Church Shopping

My youth pastor gave me one piece of advice before I left for college. He told me to find a church and get involved in it. I still haven’t followed that piece of advice.

I’ve attended over a dozen churches since coming to college. That’s probably normal. But I still haven’t really settled on one. Freshman year I went to an Evangelical Covenant church, which I think means they were non-denominational. The church was 25 minutes north of the cities, and that didn’t last long.

Sophomore year I had to attend a church of another culture for a class assignment, and I ended up attending a Native American church in downtown Minneapolis. It was only ten minutes away, and the service didn’t start until 11:00 a.m. Or 11:15, by the time people actually started showing up. When my class assignment was handed in and graded I kept coming, partially because I liked the church, partially because I didn’t want to hunt for another church, and partially because I liked proving that I wasn’t attending the church just because of a class.

But after many months I began to feel like an outsider in the congregation. The pastor was Native American and seemed to not like me. She didn’t help me with my class project, and only gave me a fake smile and handshake when it came time to give God’s peace. I don’t know why she gave me the cold shoulder. I wasn’t the only white person there, so I don’t think it had anything to do with that. I suspect it was because I came as part of a class requirement. But either way she didn’t like me. I also felt very little spiritual challenge at the church. The church was focused on reaching out to Native Americans, so the service was very spiritual in a general way. It was kind of odd.

At that point I broke down and started going to church with my roommates.
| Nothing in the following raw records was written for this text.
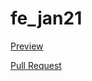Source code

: # fe_jan21
[Preview](https://Smikhotur.github.io/fe_jan21/)

[Pull Request](https://github.com/Smikhotur/fe_jan21/pull/1/files)
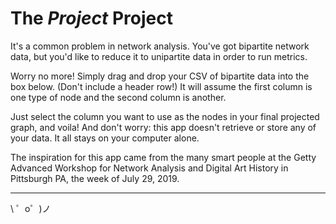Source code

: The *Project* Project
=================

It's a common problem in network analysis. You've got bipartite network data, but you'd like to reduce it to unipartite data in order to run metrics.

Worry no more! Simply drag and drop your CSV of bipartite data into the box below. (Don't include a header row!) It will assume the first column is one type of node and the second column is another.

Just select the column you want to use as the nodes in your final projected graph, and voila! And don't worry: this app doesn't retrieve or store any of your data. It all stays on your computer alone. 

The inspiration for this app came from the many smart people at the Getty Advanced Workshop for Network Analysis and Digital Art History in Pittsburgh PA, the week of July 29, 2019.

-------------------

\ ゜o゜)ノ
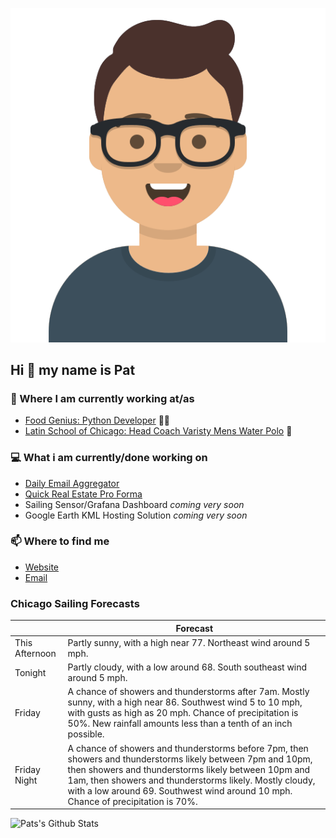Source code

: [![Social banner for p-j-falconer](https://raw.githubusercontent.com/P-J-FALCONER/P-J-FALCONER/master/assets/avataaars.svg)](https://patfalconer.com/)
## Hi :wave: my name is Pat

### 💼 Where I am currently working at/as
- [Food Genius: Python Developer](https://getfoodgenius.com/) 🍔🐍
- [Latin School of Chicago: Head Coach Varisty Mens Water Polo](https://www.latinschool.org/) 🤽


### 💻 What i am currently/done working on
 - [Daily Email Aggregator](https://github.com/P-J-FALCONER/dott_daily_mail)
 - [Quick Real Estate Pro Forma](https://github.com/P-J-FALCONER/henry)
 - Sailing Sensor/Grafana Dashboard *coming very soon*
 - Google Earth KML Hosting Solution *coming very soon*

### 📫 Where to find me
 - [Website](https://patfalconer.com/)
 - [Email](mailto:patrick.j.falconer@gmail.com)


### Chicago Sailing Forecasts
|   | Forecast  |
|---|---|
| This Afternoon | Partly sunny, with a high near 77. Northeast wind around 5 mph. |
| Tonight | Partly cloudy, with a low around 68. South southeast wind around 5 mph. |
| Friday | A chance of showers and thunderstorms after 7am. Mostly sunny, with a high near 86. Southwest wind 5 to 10 mph, with gusts as high as 20 mph. Chance of precipitation is 50%. New rainfall amounts less than a tenth of an inch possible. |
| Friday Night | A chance of showers and thunderstorms before 7pm, then showers and thunderstorms likely between 7pm and 10pm, then showers and thunderstorms likely between 10pm and 1am, then showers and thunderstorms likely. Mostly cloudy, with a low around 69. Southwest wind around 10 mph. Chance of precipitation is 70%. |

![Pats's Github Stats](https://github-readme-stats.vercel.app/api?username=p-j-falconer&show_icons=true&theme=radical)
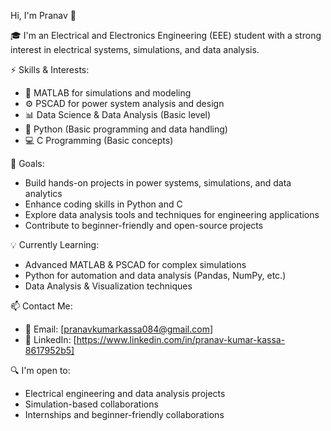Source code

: 

 Hi, I'm Pranav 👋

🎓 I'm an Electrical and Electronics Engineering (EEE) student with a strong interest in electrical systems, simulations, and data analysis.

⚡ Skills & Interests:
- 🔶 MATLAB for simulations and modeling
- ⚙️ PSCAD for power system analysis and design
- 📊 Data Science & Data Analysis (Basic level)
- 🐍 Python (Basic programming and data handling)
- 💻 C Programming (Basic concepts)

🎯 Goals:
- Build hands-on projects in power systems, simulations, and data analytics
- Enhance coding skills in Python and C
- Explore data analysis tools and techniques for engineering applications
- Contribute to beginner-friendly and open-source projects

💡 Currently Learning:
- Advanced MATLAB & PSCAD for complex simulations
- Python for automation and data analysis (Pandas, NumPy, etc.)
- Data Analysis & Visualization techniques

📫 Contact Me:
- 📧 Email: [pranavkumarkassa084@gmail.com]
- 🔗 LinkedIn: [https://www.linkedin.com/in/pranav-kumar-kassa-8617952b5]

 🔍 I'm open to:
- Electrical engineering and data analysis projects
- Simulation-based collaborations
- Internships and beginner-friendly collaborations
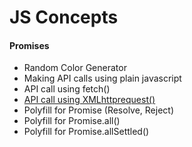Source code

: <html>
  <h1> JS Concepts</h1>
  <h4>Promises</h4>
    <ul>
    <li>Random Color Generator</li>
    <li>Making API calls using plain javascript</li>
    <li>API call using fetch()</li>
    <li><a href="https://github.com/suresh444/jsconcepts/blob/main/polyfillforPromiseAll.js">API call using XMLhttprequest() </a></li>
    <li>Polyfill for Promise (Resolve, Reject)</li>
    <li>Polyfill for Promise.all()</li>
    <li>Polyfill for Promise.allSettled()</li>      
  </ul>
</html>
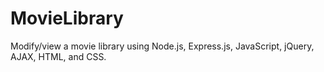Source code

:# MovieLibrary
Modify/view a movie library using Node.js, Express.js, JavaScript, jQuery, AJAX, HTML, and CSS.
They had been attending a Baptist church that was about 15 minutes away. They started going because one of my roommates’ father was the pastor. The pastor actually lead the college group, so everyone went as a way of actually knowing someone at the church. I started coming and it ended up being a college group of our own friends, not exactly a stretching experience.

I went to that church for a few years, eventually teaching Sunday School with my wife. But after a few years I felt very unnoticed at the church. I knew most people by face, but very few by name. As my wife and I moved into our apartment, I also felt the need to attend a church that didn’t require a freeway to get there. A church that had an impact in my own neighborhood.

So here I am, still looking for a church. I’m beginning to wonder what I’m even looking for. I remarked to my wife today that I could really care less about the music or the sermon anymore. I wonder how true that is. I guess I’m looking for a neighborhood church that actually feels vibrant and alive. I walk past three churches every day on the way to and from the bus stop, and I wonder what kind of impact they have on the community.

I guess I also want to attend a church where people know my name. That sounds kind of funny, like I expect everyone to bend over backwards to get to know me. I’m not a very social person. I actually met one of my neighbors the other day. We’ve lived in this apartment for six months and I’ve met very few, if any, of the people living in this building. Yet somehow I expect my church to be involved in the neighborhood?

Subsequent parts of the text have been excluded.